### [Task]
Nothing but the lines from the one containing "graphical B&W LCD" through the one containing "c# backend for", both included, should be given again, each exactly as written below.

### [Data extracts]
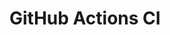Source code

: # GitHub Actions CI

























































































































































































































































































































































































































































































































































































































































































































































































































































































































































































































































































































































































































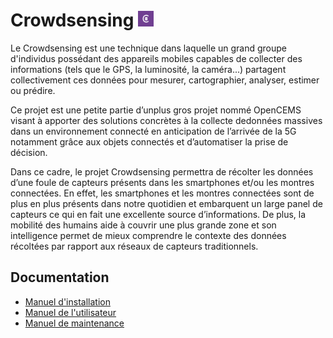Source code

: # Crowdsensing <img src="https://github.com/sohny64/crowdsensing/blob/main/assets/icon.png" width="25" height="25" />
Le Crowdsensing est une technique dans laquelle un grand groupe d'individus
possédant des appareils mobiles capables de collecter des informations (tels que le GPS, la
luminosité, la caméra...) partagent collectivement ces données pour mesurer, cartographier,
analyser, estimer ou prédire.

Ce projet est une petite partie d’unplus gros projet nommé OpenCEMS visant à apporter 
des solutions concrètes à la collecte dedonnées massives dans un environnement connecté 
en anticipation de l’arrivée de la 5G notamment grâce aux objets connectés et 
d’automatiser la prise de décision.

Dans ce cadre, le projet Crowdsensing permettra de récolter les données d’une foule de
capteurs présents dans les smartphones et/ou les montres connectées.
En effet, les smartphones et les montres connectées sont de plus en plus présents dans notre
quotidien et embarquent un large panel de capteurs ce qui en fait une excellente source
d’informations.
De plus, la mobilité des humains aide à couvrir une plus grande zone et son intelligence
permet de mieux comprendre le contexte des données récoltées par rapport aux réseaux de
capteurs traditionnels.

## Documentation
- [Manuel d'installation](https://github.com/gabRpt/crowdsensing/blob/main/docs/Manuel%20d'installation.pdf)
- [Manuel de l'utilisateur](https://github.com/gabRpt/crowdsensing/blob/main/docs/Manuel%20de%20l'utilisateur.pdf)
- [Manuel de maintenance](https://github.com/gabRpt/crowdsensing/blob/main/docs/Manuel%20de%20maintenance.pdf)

--

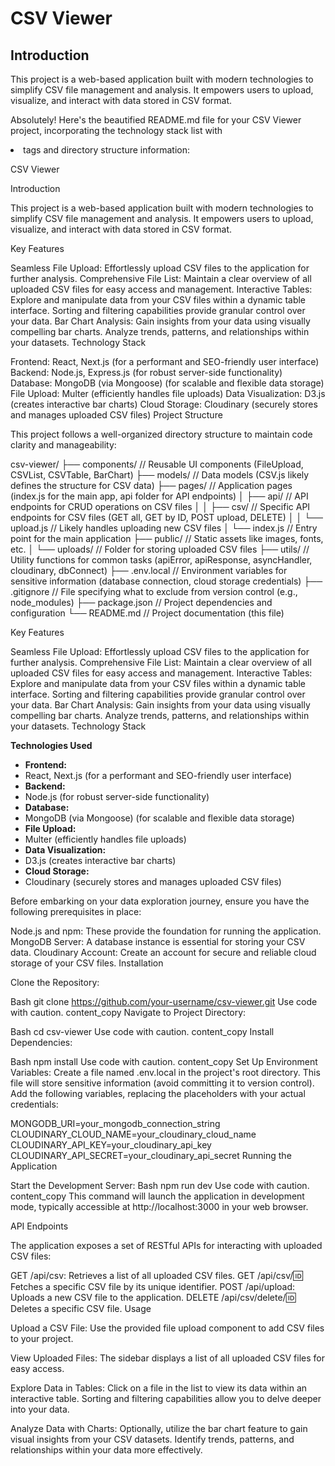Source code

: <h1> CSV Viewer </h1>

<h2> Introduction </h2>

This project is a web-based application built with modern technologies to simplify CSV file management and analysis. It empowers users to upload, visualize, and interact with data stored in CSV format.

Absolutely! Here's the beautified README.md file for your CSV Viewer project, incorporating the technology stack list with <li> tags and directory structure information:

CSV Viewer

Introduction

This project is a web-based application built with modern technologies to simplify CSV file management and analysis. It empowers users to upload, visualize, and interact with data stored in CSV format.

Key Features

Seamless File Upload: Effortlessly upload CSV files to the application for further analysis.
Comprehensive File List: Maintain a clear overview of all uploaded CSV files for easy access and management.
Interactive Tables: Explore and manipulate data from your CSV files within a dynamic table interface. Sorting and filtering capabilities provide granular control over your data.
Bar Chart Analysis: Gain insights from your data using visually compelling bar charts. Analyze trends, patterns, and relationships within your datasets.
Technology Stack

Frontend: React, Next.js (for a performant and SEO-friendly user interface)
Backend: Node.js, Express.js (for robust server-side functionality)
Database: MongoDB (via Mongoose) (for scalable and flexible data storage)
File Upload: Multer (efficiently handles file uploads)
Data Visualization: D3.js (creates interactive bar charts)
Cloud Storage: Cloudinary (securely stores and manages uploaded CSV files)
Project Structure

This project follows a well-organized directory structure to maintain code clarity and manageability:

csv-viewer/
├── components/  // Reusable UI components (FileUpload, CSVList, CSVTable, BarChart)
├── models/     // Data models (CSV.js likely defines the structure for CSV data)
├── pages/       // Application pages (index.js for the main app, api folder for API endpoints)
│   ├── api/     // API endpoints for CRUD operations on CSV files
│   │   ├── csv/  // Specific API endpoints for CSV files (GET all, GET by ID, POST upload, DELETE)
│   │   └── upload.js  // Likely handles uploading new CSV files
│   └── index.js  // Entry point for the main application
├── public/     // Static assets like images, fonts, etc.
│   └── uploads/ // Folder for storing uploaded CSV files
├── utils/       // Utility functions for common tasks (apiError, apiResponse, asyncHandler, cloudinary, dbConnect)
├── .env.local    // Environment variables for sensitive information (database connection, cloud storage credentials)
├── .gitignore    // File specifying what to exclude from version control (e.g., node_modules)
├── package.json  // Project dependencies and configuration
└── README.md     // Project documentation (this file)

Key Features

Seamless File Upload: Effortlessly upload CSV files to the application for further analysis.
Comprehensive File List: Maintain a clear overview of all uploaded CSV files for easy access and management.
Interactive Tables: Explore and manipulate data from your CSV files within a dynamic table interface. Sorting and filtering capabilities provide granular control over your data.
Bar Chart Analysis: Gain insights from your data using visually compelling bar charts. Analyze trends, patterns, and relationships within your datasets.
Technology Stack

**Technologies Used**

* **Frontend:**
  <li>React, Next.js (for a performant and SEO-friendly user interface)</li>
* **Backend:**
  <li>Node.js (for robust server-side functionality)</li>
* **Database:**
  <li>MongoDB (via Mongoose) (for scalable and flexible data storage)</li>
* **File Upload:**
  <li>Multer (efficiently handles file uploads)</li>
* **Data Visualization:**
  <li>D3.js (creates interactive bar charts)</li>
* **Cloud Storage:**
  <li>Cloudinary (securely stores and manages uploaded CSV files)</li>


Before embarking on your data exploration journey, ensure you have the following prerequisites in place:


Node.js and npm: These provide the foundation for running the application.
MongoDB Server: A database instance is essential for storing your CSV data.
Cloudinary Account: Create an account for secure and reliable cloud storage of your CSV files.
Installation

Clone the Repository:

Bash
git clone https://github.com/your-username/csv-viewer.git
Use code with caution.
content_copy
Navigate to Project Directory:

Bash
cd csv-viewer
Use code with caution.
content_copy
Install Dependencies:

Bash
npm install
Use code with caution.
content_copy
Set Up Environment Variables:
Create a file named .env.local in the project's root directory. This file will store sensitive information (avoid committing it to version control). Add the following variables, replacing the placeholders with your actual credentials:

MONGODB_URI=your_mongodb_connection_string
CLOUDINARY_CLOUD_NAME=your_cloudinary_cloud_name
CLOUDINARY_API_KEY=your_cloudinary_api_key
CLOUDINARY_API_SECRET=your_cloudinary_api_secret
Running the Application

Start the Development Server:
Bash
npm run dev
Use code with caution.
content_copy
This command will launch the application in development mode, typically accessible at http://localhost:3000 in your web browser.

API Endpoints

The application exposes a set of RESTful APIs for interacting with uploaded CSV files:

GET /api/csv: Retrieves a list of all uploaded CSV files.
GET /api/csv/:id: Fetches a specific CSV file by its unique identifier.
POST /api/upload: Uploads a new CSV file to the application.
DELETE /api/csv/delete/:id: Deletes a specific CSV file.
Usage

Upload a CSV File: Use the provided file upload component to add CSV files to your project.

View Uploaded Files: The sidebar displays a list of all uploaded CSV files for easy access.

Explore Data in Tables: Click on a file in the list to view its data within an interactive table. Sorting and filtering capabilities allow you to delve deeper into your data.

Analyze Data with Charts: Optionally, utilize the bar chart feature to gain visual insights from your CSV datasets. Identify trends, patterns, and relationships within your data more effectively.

* * *

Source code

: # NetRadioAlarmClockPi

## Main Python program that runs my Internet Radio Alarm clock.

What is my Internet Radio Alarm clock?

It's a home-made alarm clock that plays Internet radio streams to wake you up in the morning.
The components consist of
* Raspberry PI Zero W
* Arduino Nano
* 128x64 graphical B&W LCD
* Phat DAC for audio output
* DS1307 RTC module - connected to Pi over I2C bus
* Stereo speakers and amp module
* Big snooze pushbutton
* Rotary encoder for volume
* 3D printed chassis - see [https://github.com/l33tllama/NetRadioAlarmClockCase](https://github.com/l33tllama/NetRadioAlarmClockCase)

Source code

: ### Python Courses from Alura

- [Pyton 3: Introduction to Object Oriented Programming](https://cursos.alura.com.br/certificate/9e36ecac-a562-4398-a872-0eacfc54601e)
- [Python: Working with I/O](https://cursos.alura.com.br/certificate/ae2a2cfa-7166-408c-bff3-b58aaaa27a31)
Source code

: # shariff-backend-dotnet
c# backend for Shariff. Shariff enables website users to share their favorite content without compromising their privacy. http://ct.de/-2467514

### [Your response]
* 128x64 graphical B&W LCD
* Phat DAC for audio output
* DS1307 RTC module - connected to Pi over I2C bus
* Stereo speakers and amp module
* Big snooze pushbutton
* Rotary encoder for volume
* 3D printed chassis - see [https://github.com/l33tllama/NetRadioAlarmClockCase](https://github.com/l33tllama/NetRadioAlarmClockCase)

Source code

: ### Python Courses from Alura

- [Pyton 3: Introduction to Object Oriented Programming](https://cursos.alura.com.br/certificate/9e36ecac-a562-4398-a872-0eacfc54601e)
- [Python: Working with I/O](https://cursos.alura.com.br/certificate/ae2a2cfa-7166-408c-bff3-b58aaaa27a31)
Source code

: # shariff-backend-dotnet
c# backend for Shariff. Shariff enables website users to share their favorite content without compromising their privacy. http://ct.de/-2467514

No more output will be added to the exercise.